No, There Actually Is a Student Loan Crisis

The Brown Center on Educational Policy at the Brookings Institution published yet another report on student loan debt.

This time, its researchers are challenging the popularly held view that we are at the dawn of a financial crisis to rival the one we experienced just a few short years ago.

Their determination? That broad-based policy actions on the part of the government are “…likely to be unnecessary and wasteful given the lack of evidence of widespread financial hardship…” — a conclusion that’s difficult to reconcile with the high levels of loan delinquencies reported by the Federal Reserve Bank of New York, when the data is adjusted to take into account loans that are actually in repayment mode (roughly half), along with troubled contracts that are being accommodated with deferments, forbearances, restructures and modifications.

That notwithstanding, there’s quite a bit more to challenge in a report that draws disconcertingly similar conclusions to its immediate predecessor, “Student Loan Safety Nets: Estimating the Costs and Benefits of Income-Based Repayment” — which uses equally contentious analytical methodologies to argue against the extensive need for student-loan relief programs.

The center has chosen to build its case around data that’s collected by the Federal Reserve Board in its Survey of Consumer Finances, which measures household earnings and debt obligations. Although I would strongly argue that doing so ignores the potential for changes to those households over the years (given the rates of divorce and partnership dissolutions), and the unlikelihood that more than one member is responsible for this category of debt, it is the manner in which the researchers are manipulating and interpreting this data that concerns me more.

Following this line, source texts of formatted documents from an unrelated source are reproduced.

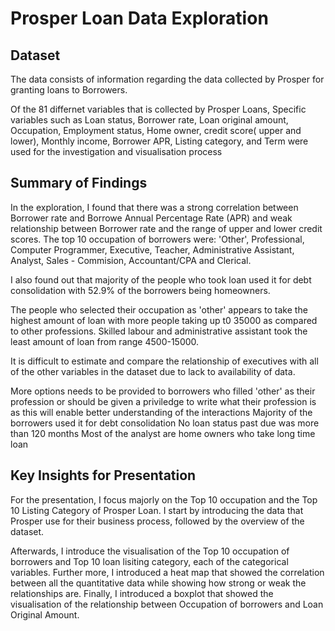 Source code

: # Prosper Loan Data Exploration

## Dataset

The data consists of information regarding the data collected by Prosper for granting loans to Borrowers.

Of the 81 differnet variables that is collected by Prosper Loans, Specific variables such as Loan status, 
Borrower rate, Loan original amount, Occupation, Employment status, Home owner, credit score( upper and lower),
Monthly income, Borrower APR, Listing category, and Term were used for the investigation and visualisation process 

## Summary of Findings

In the exploration, I found that there was a strong correlation between Borrower rate and Borrowe Annual Percentage Rate (APR) 
and weak relationship between Borrower rate and the range of upper and lower credit scores. The top 10 occupation of borrowers were:
'Other', Professional, Computer Programmer, Executive, Teacher, Administrative Assistant, Analyst, Sales - Commision, Accountant/CPA and Clerical.

I also found out that majority of the people who took loan used it for debt consolidation with 52.9% of the borrowers being homeowners.

The people who selected their occupation as 'other' appears to take the highest amount of loan with more people taking up t0 35000 as compared to other professions. Skilled labour and administrative assistant took the least amount of loan from range 4500-15000.

It is difficult to estimate and compare the relationship of executives with all of the other variables in the dataset due to lack to availability of data.

More options needs to be provided to borrowers who filled 'other' as their profession or should be given a priviledge to write what their profession is as this will enable better understanding of the interactions
Majority of the borrowers used it for debt consolidation
No loan status past due was more than 120 months
Most of the analyst are home owners who take long time loan


## Key Insights for Presentation

For the presentation, I focus majorly on the Top 10 occupation and the Top 10 Listing Category of Prosper Loan. 
I start by introducing the data that Prosper use for their business process, followed by the overview of the dataset.

Afterwards, I introduce the visualisation of the Top 10 occupation of borrowers and Top 10 loan lisiting category, 
each of the categorical variables. Further more, I introduced a heat map that showed the correlation between all 
the quantitative data while showing how strong or weak the relationships are. Finally, I introduced a boxplot that showed
the visualisation of the relationship between Occupation of borrowers and Loan Original Amount.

The Brookings folks contend that when a household includes a spouse, education debt should be divided by two for measurement purposes. Yet household income does not appear to be subject to the same adjustment. What’s more, the institution elected to compare aggregate levels of debt to lifetime earnings instead of measuring current obligations against current income, which is how every credit underwriter I know would assess financial capacity.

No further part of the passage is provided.